In Kiew hingegen rufen diese Neuigkeiten zwar Freude, aber keine Begeisterung hervor. Präsident Wolodymyr Selenskyj hatte schon vor Tagen gesagt, angesichts Tausender Panzer auf russischer Seite würden zehn, 20 oder 50 Fahrzeuge das Problem nicht lösen. „Einige hundert Panzer für unsere Panzertruppen“, forderte Andrij Jermak, Leiter des ukrainischen Präsidialbüros. „Das wäre eine echte Stoßwaffe der Demokratie gegen diese Sumpf-Autokraten.“ Der Kiewer Militärexperte Michail Samuss hofft auf bis zu 300 Panzer aus dem Westen. Aber er und andere ukrainische Fachleute gehen schon einen Schritt weiter und reden bereits laut von amerikanischen F-16-Kampfjets. Diese würden die für eine große Gegenoffensive nötige Luftüberlegenheit schaffen.
Dem Westen rote Linie aufzeigen
Den Russen missfallen schon die Leoparden und Abrams. Die Zeitung „Moskowski Komsomolez“ zitiert den Militärexperten Wladislaw Schurygin, der sich beschwert, dass Moskau seine Streitkräfte noch nicht in erhöhte Alarmbereitschaft versetzt habe. Man müsse Atom-U-Boote und mobile Raketensysteme in Bewegung setzen, um dem Westen die roten Linien aufzuzeigen.

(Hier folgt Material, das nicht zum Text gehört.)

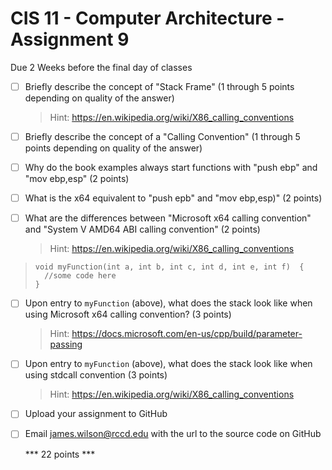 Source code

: 
# CIS 11 - Computer Architecture - Assignment 9
Due 2 Weeks before the final day of classes

    

 - [ ] Briefly describe the concept of "Stack Frame" (1 through 5 points
       depending on quality of the answer)
	>Hint: https://en.wikipedia.org/wiki/X86_calling_conventions
 - [ ] Briefly describe the concept of a "Calling Convention" (1 through 5 points depending on quality of the answer)
 - [ ] Why do the book examples always start functions with "push ebp" and "mov ebp,esp" (2 points)
 - [ ] What is the x64 equivalent to "push epb" and "mov ebp,esp)" (2 points)
 - [ ] What are the differences between "Microsoft x64 calling convention" and "System V AMD64 ABI calling convention" (2 points)
 	> Hint: https://en.wikipedia.org/wiki/X86_calling_conventions
	      

>     void myFunction(int a, int b, int c, int d, int e, int f)  {
> 	    //some code here
>     }

	      
 - [ ] Upon entry to ```myFunction``` (above), what does the stack look like when using Microsoft x64 calling convention? (3 points)
 	> Hint: https://docs.microsoft.com/en-us/cpp/build/parameter-passing
 - [ ] Upon entry to ```myFunction``` (above), what does the stack look like when using stdcall convention (3 points)	
 	> Hint: https://en.wikipedia.org/wiki/X86_calling_conventions
	
	
 - [ ] Upload your assignment to GitHub
 - [ ] Email james.wilson@rccd.edu with the url to the source code on GitHub	
	
	*** 22 points ***
	
	
	
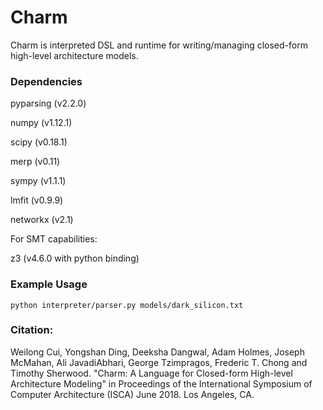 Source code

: Charm
=====

Charm is interpreted DSL and runtime for writing/managing
closed-form high-level architecture models.

### Dependencies

pyparsing (v2.2.0)

numpy (v1.12.1)

scipy (v0.18.1)

merp (v0.11)

sympy (v1.1.1)

lmfit (v0.9.9)

networkx (v2.1)

For SMT capabilities:

z3 (v4.6.0 with python binding)

### Example Usage

```
python interpreter/parser.py models/dark_silicon.txt
```

### Citation:

Weilong Cui, Yongshan Ding, Deeksha Dangwal, Adam Holmes, Joseph McMahan, Ali JavadiAbhari, George Tzimpragos, Frederic T. Chong and Timothy Sherwood. "Charm: A Language for Closed-form High-level Architecture Modeling" in Proceedings of the International Symposium of Computer Architecture (ISCA) June 2018. Los Angeles, CA.
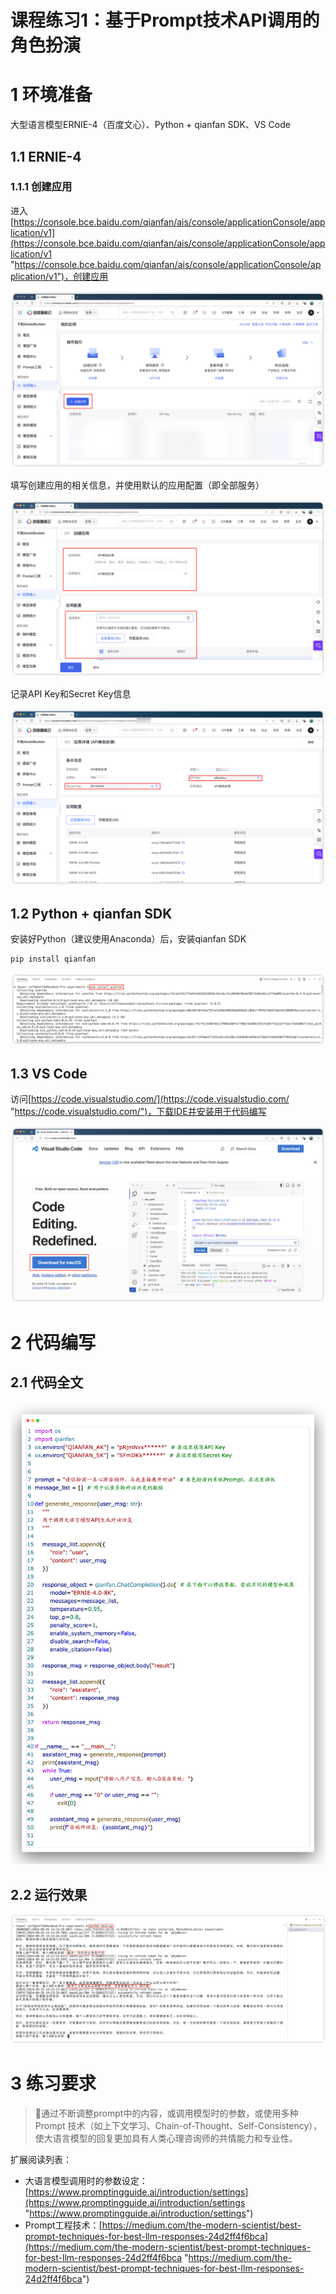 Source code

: # 课程练习1：基于Prompt技术API调用的角色扮演

# 1 环境准备

大型语言模型ERNIE-4（百度文心）、Python + qianfan SDK、VS Code

## 1.1 ERNIE-4

### 1.1.1 创建应用

进入[https://console.bce.baidu.com/qianfan/ais/console/applicationConsole/application/v1](https://console.bce.baidu.com/qianfan/ais/console/applicationConsole/application/v1 "https://console.bce.baidu.com/qianfan/ais/console/applicationConsole/application/v1")，创建应用

![](image/image_yzvNjdLagw.png)

填写创建应用的相关信息，并使用默认的应用配置（即全部服务）

![](image/image_RlctHW_wQL.png)

记录API Key和Secret Key信息

![](image/image_ksVcFwilG3.png.mark.png)

## 1.2 Python + qianfan SDK

安装好Python（建议使用Anaconda）后，安装qianfan SDK

```bash
pip install qianfan
```

![](image/image_v_CDmplQJI.png)

## 1.3 VS Code

访问[https://code.visualstudio.com/](https://code.visualstudio.com/ "https://code.visualstudio.com/")，下载IDE并安装用于代码编写

![](image/image_IKonZfWqk1.png)

# 2 代码编写

## 2.1 代码全文

![](image/code-snapshot_M0_z0A9fuq.png)

## 2.2 运行效果

![](image/image_t0AXBAD-Ol.png)

# 3 练习要求

> 📌通过不断调整prompt中的内容，或调用模型时的参数，或使用多种Prompt 技术（如上下文学习、Chain-of-Thought、Self-Consistency），使大语言模型的回复更加具有人类心理咨询师的共情能力和专业性。

扩展阅读列表：

- 大语言模型调用时的参数设定：[https://www.promptingguide.ai/introduction/settings](https://www.promptingguide.ai/introduction/settings "https://www.promptingguide.ai/introduction/settings")
- Prompt工程技术：[https://medium.com/the-modern-scientist/best-prompt-techniques-for-best-llm-responses-24d2ff4f6bca](https://medium.com/the-modern-scientist/best-prompt-techniques-for-best-llm-responses-24d2ff4f6bca "https://medium.com/the-modern-scientist/best-prompt-techniques-for-best-llm-responses-24d2ff4f6bca")
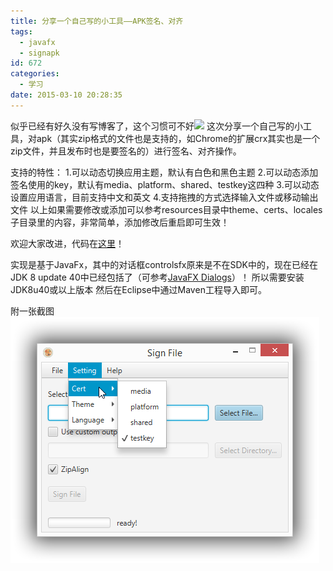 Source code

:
 ```yaml
---
title: 分享一个自己写的小工具——APK签名、对齐
tags:
  - javafx
  - signapk
id: 672
categories:
  - 学习
date: 2015-03-10 20:28:35
---
```


似乎已经有好久没有写博客了，这个习惯可不好![](http://202.203.209.55:8080/wp-content/plugins/wp-emoji-one/icons/1F600.png)
这次分享一个自己写的小工具，对apk（其实zip格式的文件也是支持的，如Chrome的扩展crx其实也是一个zip文件，并且发布时也是要签名的）进行签名、对齐操作。

<!--more-->

支持的特性：
1.可以动态切换应用主题，默认有白色和黑色主题
2.可以动态添加签名使用的key，默认有media、platform、shared、testkey这四种
3.可以动态设置应用语言，目前支持中文和英文
4.支持拖拽的方式选择输入文件或移动输出文件
以上如果需要修改或添加可以参考resources目录中theme、certs、locales子目录里的内容，非常简单，添加修改后重启即可生效！

欢迎大家改进，代码在[这里](https://github.com/liudonghua123/signapk_fx "https://github.com/liudonghua123/signapk_fx")！

实现是基于JavaFx，其中的对话框controlsfx原来是不在SDK中的，现在已经在JDK 8 update 40中已经包括了（可参考[JavaFX Dialogs](http://code.makery.ch/blog/javafx-dialogs-official/)）！
所以需要安装JDK8u40或以上版本
然后在Eclipse中通过Maven工程导入即可。

附一张截图
[![signapk_main_window_preview](/resources/2015/03/main_window_preview.png)](/resources/2015/03/main_window_preview.png) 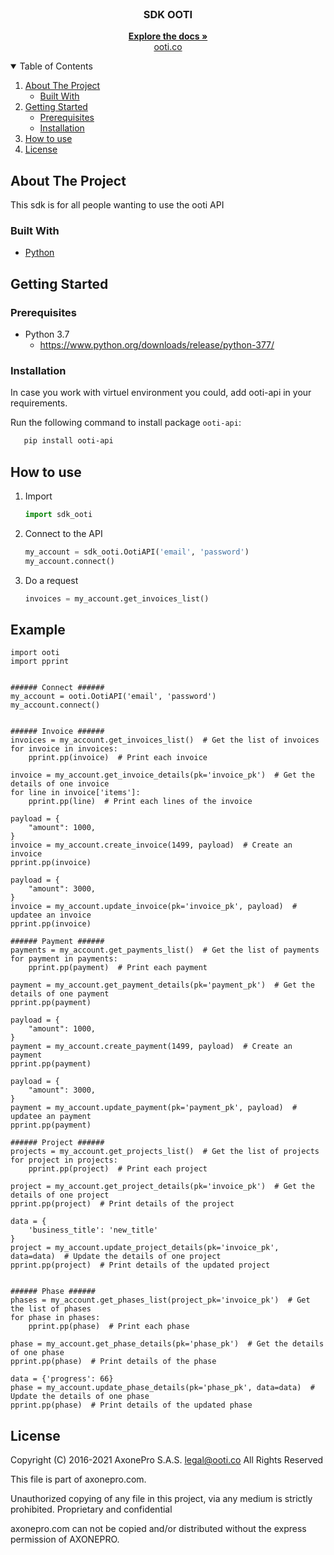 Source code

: <!-- PROJECT LOGO -->
<br />
<p align="center">
  <h3 align="center">SDK OOTI</h3>

  <p align="center">
    <a href="https://github.com/axonepro/sdk-ooti/blob/master/README.md"><strong>Explore the docs »</strong></a>
    <br />
    <a href="https://ooti.co/">ooti.co</a>
  </p>
</p>


<!-- TABLE OF CONTENTS -->
<details open="open">
  <summary>Table of Contents</summary>
  <ol>
    <li>
      <a href="#about-the-project">About The Project</a>
      <ul>
        <li><a href="#built-with">Built With</a></li>
      </ul>
    </li>
    <li>
      <a href="#getting-started">Getting Started</a>
      <ul>
        <li><a href="#prerequisites">Prerequisites</a></li>
        <li><a href="#installation">Installation</a></li>
      </ul>
    </li>
    <li>
      <a href="#how-to-use">How to use</a>
    </li>
    <li><a href="#license">License</a></li>
  </ol>
</details>



<!-- ABOUT THE PROJECT -->
## About The Project

This sdk is for all people wanting to use the ooti API


### Built With

* [Python](https://www.python.org/)


<!-- GETTING STARTED -->
## Getting Started

### Prerequisites

* Python 3.7
  - https://www.python.org/downloads/release/python-377/


### Installation
In case you work with virtuel environment you could, add ooti-api in your requirements.

Run  the following command to install package ```ooti-api```:
```sh
   pip install ooti-api
```

<!-- HOW TO USE -->
## How to use

1. Import
   ```py
   import sdk_ooti
   ```
2. Connect to the API
   ```py
   my_account = sdk_ooti.OotiAPI('email', 'password')
   my_account.connect()
   ```
3. Do a request
   ```py
   invoices = my_account.get_invoices_list()
   ``` 

## Example

```
import ooti
import pprint


###### Connect ######
my_account = ooti.OotiAPI('email', 'password')
my_account.connect()


###### Invoice ######
invoices = my_account.get_invoices_list()  # Get the list of invoices
for invoice in invoices:
    pprint.pp(invoice)  # Print each invoice

invoice = my_account.get_invoice_details(pk='invoice_pk')  # Get the details of one invoice
for line in invoice['items']:
    pprint.pp(line)  # Print each lines of the invoice

payload = {
    "amount": 1000,
}
invoice = my_account.create_invoice(1499, payload)  # Create an invoice
pprint.pp(invoice)

payload = {
    "amount": 3000,
}
invoice = my_account.update_invoice(pk='invoice_pk', payload)  # updatee an invoice
pprint.pp(invoice)

###### Payment ######
payments = my_account.get_payments_list()  # Get the list of payments
for payment in payments:
    pprint.pp(payment)  # Print each payment

payment = my_account.get_payment_details(pk='payment_pk')  # Get the details of one payment
pprint.pp(payment)

payload = {
    "amount": 1000,
}
payment = my_account.create_payment(1499, payload)  # Create an payment
pprint.pp(payment)

payload = {
    "amount": 3000,
}
payment = my_account.update_payment(pk='payment_pk', payload)  # updatee an payment
pprint.pp(payment)

###### Project ######
projects = my_account.get_projects_list()  # Get the list of projects
for project in projects:
    pprint.pp(project)  # Print each project

project = my_account.get_project_details(pk='invoice_pk')  # Get the details of one project
pprint.pp(project)  # Print details of the project

data = {
    'business_title': 'new_title'
}
project = my_account.update_project_details(pk='invoice_pk', data=data)  # Update the details of one project
pprint.pp(project)  # Print details of the updated project


###### Phase ######
phases = my_account.get_phases_list(project_pk='invoice_pk')  # Get the list of phases
for phase in phases:
    pprint.pp(phase)  # Print each phase

phase = my_account.get_phase_details(pk='phase_pk')  # Get the details of one phase
pprint.pp(phase)  # Print details of the phase

data = {'progress': 66}
phase = my_account.update_phase_details(pk='phase_pk', data=data)  # Update the details of one phase
pprint.pp(phase)  # Print details of the updated phase
```

<!-- LICENSE -->
## License

Copyright (C) 2016-2021 AxonePro S.A.S. legal@ooti.co All Rights Reserved

This file is part of axonepro.com.

Unauthorized copying of any file in this project, via any medium is strictly prohibited. Proprietary and confidential

axonepro.com can not be copied and/or distributed without the express permission of AXONEPRO.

Der Leopard gilt in Russland nicht nur als Rückgrat der Bundeswehr im Kalten Krieg, sondern auch als Nachfolger der Wehrmachtspanzer Tiger und Panther, mit denen es die Sowjetarmee im Zweiten Weltkrieg zu tun hatte. „Jetzt zeigt sich die tief in der deutschen Elite steckende Russophobie“, schreibt die Staatsagentur RIA Nowosti. „Offenbar haben sie uns weder unseren Sieg im Zweiten Weltkrieg noch die Eroberung Berlins oder das Bemühen um eine gleichberechtigte Partnerschaft verziehen.“ Berlin habe sich nun doch dem Druck der USA und Polens gebeugt, die Panzer zu liefern, und sei so zum „Fußabtreter“ für den Rest der Welt geworden.
Der russische Wunderpanzer
Seit Wochen spekulieren Militärblogger über das baldige Auftauchen des russischen Wunderpanzers T-14 Armata an der Front, dessen Stahl angeblich von keiner Leopard-Kanone durchschlagen werden kann. Aber wie das Portal topwar.ru schreibt, sind bisher nur wenige Dutzend der umgerechnet 4,7 Millionen Euro teuren Hightech-Panzer einsatzfähig. „Das Prestigeprojekt gehört in die Schublade“, so die Schlussfolgerung. Leopard und Armata werden sich in der Ukraine wohl kaum begegnen.